How to Make Stamen Watercolor in MapLibre

Written by Steve Gifford

June 12, 2024

I was recently asked how to do Stamen Watercolor in MapLibre at the State of the Map in Salt Lake City after a talk about Stadia & Stamen’s recent revival of the old Stamen styles.  

Except Watercolor.

There are ways you could hack it at the app level, but a more interesting question is:

“How would you extend the Style Sheet spec and the renderer to something like Stamen Watercolor?”

It’s a fascinating idea with some surprisingly valuable outcomes.

The Problem

You have to read Stamen’s process post on the subject. Go ahead, I’ll wait.

What stands out is the image processing. There is a lot of image tweaking before those polygons reach the screen.

The key is the journey those polygons take. With MapLibre, they go right to the screen. For Watercolor, they need to be rendered, sorted, manipulated, and recombined.

We need to add more stages to that journey to do this right.

The Solution

The essence of what Stamen is doing is rendering polygons to an image and then ‘doing stuff’ to the image. That first parse is tricky: We need to separate classes of features for image processing.

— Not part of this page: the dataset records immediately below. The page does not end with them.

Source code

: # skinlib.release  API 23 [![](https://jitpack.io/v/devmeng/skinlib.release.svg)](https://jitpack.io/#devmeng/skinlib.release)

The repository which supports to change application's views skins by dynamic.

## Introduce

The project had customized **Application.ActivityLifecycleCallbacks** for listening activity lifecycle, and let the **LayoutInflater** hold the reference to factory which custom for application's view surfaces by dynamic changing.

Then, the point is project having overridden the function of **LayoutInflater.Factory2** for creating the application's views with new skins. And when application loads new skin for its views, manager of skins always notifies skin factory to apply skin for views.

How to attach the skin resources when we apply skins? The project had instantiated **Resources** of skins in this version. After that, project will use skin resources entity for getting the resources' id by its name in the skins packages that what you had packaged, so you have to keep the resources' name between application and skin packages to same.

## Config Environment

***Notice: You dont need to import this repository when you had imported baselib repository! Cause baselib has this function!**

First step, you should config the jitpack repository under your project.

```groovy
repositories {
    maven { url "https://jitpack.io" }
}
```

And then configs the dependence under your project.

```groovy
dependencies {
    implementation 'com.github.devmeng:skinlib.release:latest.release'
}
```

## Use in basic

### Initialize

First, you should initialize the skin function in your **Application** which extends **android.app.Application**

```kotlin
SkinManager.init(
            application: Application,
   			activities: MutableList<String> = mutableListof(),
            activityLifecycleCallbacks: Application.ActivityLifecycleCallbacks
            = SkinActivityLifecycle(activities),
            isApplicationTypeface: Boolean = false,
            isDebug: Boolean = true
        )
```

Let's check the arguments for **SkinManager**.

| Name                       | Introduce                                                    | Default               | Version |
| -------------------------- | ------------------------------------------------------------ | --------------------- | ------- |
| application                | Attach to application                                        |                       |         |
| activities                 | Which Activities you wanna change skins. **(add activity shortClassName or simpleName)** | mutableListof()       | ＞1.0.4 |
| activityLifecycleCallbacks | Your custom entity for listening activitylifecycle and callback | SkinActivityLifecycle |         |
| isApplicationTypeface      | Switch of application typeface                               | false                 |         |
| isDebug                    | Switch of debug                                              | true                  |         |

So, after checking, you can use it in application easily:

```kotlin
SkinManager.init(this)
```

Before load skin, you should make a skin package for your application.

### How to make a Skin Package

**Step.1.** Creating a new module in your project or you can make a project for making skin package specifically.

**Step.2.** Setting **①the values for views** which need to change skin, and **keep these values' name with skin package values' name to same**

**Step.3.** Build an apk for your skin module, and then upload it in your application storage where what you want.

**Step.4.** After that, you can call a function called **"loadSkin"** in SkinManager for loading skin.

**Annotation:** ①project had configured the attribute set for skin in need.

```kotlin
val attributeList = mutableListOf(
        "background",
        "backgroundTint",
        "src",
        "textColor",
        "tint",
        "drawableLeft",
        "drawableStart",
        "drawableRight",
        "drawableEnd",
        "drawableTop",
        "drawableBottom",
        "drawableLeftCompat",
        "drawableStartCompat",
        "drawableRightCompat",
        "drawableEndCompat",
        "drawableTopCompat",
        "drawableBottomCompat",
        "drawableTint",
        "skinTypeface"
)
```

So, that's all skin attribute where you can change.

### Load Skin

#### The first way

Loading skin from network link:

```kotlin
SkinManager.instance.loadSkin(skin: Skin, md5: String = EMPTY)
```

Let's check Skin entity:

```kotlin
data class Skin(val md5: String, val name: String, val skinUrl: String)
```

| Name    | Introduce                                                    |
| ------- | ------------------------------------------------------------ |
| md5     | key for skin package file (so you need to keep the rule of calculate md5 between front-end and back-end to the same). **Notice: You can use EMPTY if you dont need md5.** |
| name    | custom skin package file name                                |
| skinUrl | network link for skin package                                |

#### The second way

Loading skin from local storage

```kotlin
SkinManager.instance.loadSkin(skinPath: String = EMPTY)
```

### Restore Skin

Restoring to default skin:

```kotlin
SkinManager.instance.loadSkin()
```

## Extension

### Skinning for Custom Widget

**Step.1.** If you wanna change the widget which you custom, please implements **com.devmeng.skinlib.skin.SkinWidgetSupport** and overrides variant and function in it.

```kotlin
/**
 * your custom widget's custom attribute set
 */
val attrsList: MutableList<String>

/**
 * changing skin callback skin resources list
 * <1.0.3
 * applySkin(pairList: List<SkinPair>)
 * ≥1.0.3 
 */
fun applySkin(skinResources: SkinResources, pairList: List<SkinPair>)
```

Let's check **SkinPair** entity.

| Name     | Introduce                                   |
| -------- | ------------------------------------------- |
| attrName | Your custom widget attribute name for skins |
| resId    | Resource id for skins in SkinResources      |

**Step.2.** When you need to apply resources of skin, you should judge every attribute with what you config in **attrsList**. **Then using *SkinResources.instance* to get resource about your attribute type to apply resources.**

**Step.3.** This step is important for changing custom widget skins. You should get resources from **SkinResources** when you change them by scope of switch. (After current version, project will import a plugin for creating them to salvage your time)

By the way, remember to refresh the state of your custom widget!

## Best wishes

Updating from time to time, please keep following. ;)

This process is standard in real-time rendering. Think of a game that uses shadows or one that has a blurring effect for the whole screen. All that’s doing is drawing polygons to an image, ‘doing stuff’ to the image and then drawing the result to the screen.

We’d need the same thing in MapLibre, and they’re called Render Targets. The toolkit has these, but they’re only used in limited cases, like for hillshade.

Render Target in the Style Sheet

Let’s see how a Render Target might look in a style sheet and how you might use them in the existing layers.

For Watercolor, Stamen draws everything together in one bright image with distinct colors they can pick out later.

Let’s start there. How do we get all those layers to draw an offscreen image? Let’s define something new in the Style Spec called Target.

If it’s just a name, does it need to be defined independently? It will get more complex as you implement it, so trust me on this.

Now, we need to get data into that tile-sized image we’re calling watercolor-target. To do this, we need to add something to the regular layer definition.

By default, layers go to the screen. This process allows a layer to be drawn into the rendered target image. All the same rules apply with ordering, color, and so on. It’s just an offscreen image.

That will give us our brightly defined sources as above. What do we do with that?

Stamen Watercolor Image Processing Layer

We need a way to build up a little image-processing pipeline that takes the watercolor-target and produces a mask we can use with a particular layer. Here’s the one Stamen used for land.

Image processing is extremely finicky but surprisingly fast on modern devices. It all comes down to what you can do with a convolution kernel, even though you may call it ‘shapen’ or ‘blur’ for the cartographer.

I’d suggest a new layer type with a list of operations similar to this for the land.

This new layer writes to a new target called land-mask-target, which we’ll use when we combine these on the display.

I was riffing for the operations, but it’s similar to what Stamen did. There’s another Gaussian blur pass meant to pick up shadow highlights. I’ll leave it as an exercise for the reader.

From the Stamen post, I’m guessing at four categories: land, water, urban, and green space. Thus, we’ll need a mask for each. Once we’ve got those, the rest is kind of easy.

Putting it All Together

All we need to do now is draw our mask images to the screen with the appropriate color and texture. We already have a layer type to do that, so why not just adapt Fill?

We can use layer ordering to control how they’re drawn for a result like this.

That’s how you’d implement something like Stamen Watercolor in MapLibre: Add an image processing pipeline to the style sheet spec.

Performance

The performance is better than you might think. Modern devices are good at image processing, and this only happens when a tile first loads. However, more on that in the next section.

The problem is this does need to happen on tile load. Much of that work takes place on a background thread for mobile rather than for the web.

Even on mobile, the rendering bits happen in the main thread, so this would affect the frame rate as the tiles were loading. Perhaps this is an opportunity to move some work to a background thread. It’s very doable.

Now for one last issue. Doing the work per tile makes sense for Stamen Watercolor, assuming there aren’t tile boundary issues. But there are plenty of effects you want *per frame*.

Per Frame Variant

The watercolor effect would work better per tile because of the noise and clipping operations. But if you zoom in too far, what do you get?

It loses the precision we look for in vector maps. We’d really rather do all that image processing…. *per frame*, so we can zoom in as far as we like.

It’s not as unbelievable as it sounds. That sort of pipeline underlies our Terrier product for weather visualization. It’s doable, has tricks to cut costs, and looks incredible.

It’s effortless in the style sheet. Designate the target as ‘real-time’. Then, the whole pipeline is run every frame.

Final Note on Stamen Watercolor

With these changes, we could create something similar to Stamen Watercolor in MapLibre. We could also make something useful with a lightweight image processing pipeline in the style spec. Throw in the real-time per-frame option, and you have a pretty serious feature.

Does anyone want to pay for it? That’s always the question now.